TASK OBJECTIVE: All entries must be repeated exactly. No picture should appear in the result.

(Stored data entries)
--------

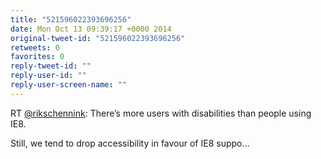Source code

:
 ```yaml
---
title: "521596022393696256"
date: Mon Oct 13 09:39:17 +0000 2014
original-tweet-id: "521596022393696256"
retweets: 0
favorites: 0
reply-tweet-id: ""
reply-user-id: ""
reply-user-screen-name: ""
---
```

RT <a href="https://twitter.com/rikschennink">@rikschennink</a>: There’s more users with disabilities than people using IE8. 

Still, we tend to drop accessibility in favour of IE8 suppo…
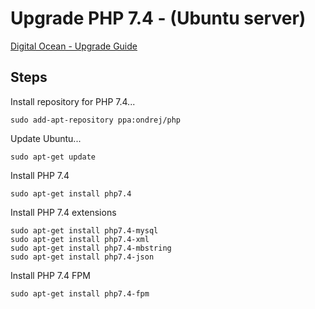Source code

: # Upgrade PHP 7.4 - (Ubuntu server)

[Digital Ocean - Upgrade Guide](https://www.digitalocean.com/community/tutorials/how-to-upgrade-to-php-7-on-ubuntu-14-04)

## Steps
Install repository for PHP 7.4...
```
sudo add-apt-repository ppa:ondrej/php
```
Update Ubuntu...
```
sudo apt-get update
```
Install PHP 7.4
```
sudo apt-get install php7.4
```
Install PHP 7.4 extensions
```
sudo apt-get install php7.4-mysql
sudo apt-get install php7.4-xml
sudo apt-get install php7.4-mbstring
sudo apt-get install php7.4-json
```
Install PHP 7.4 FPM
```
sudo apt-get install php7.4-fpm
```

--------

SOLUTION BELOW:
Source code

:
 ```yaml
---
title: "521596022393696256"
date: Mon Oct 13 09:39:17 +0000 2014
original-tweet-id: "521596022393696256"
retweets: 0
favorites: 0
reply-tweet-id: ""
reply-user-id: ""
reply-user-screen-name: ""
---
```

RT <a href="https://twitter.com/rikschennink">@rikschennink</a>: There’s more users with disabilities than people using IE8. 

Still, we tend to drop accessibility in favour of IE8 suppo…
Source code

: # Upgrade PHP 7.4 - (Ubuntu server)

[Digital Ocean - Upgrade Guide](https://www.digitalocean.com/community/tutorials/how-to-upgrade-to-php-7-on-ubuntu-14-04)

## Steps
Install repository for PHP 7.4...
```
sudo add-apt-repository ppa:ondrej/php
```
Update Ubuntu...
```
sudo apt-get update
```
Install PHP 7.4
```
sudo apt-get install php7.4
```
Install PHP 7.4 extensions
```
sudo apt-get install php7.4-mysql
sudo apt-get install php7.4-xml
sudo apt-get install php7.4-mbstring
sudo apt-get install php7.4-json
```
Install PHP 7.4 FPM
```
sudo apt-get install php7.4-fpm
```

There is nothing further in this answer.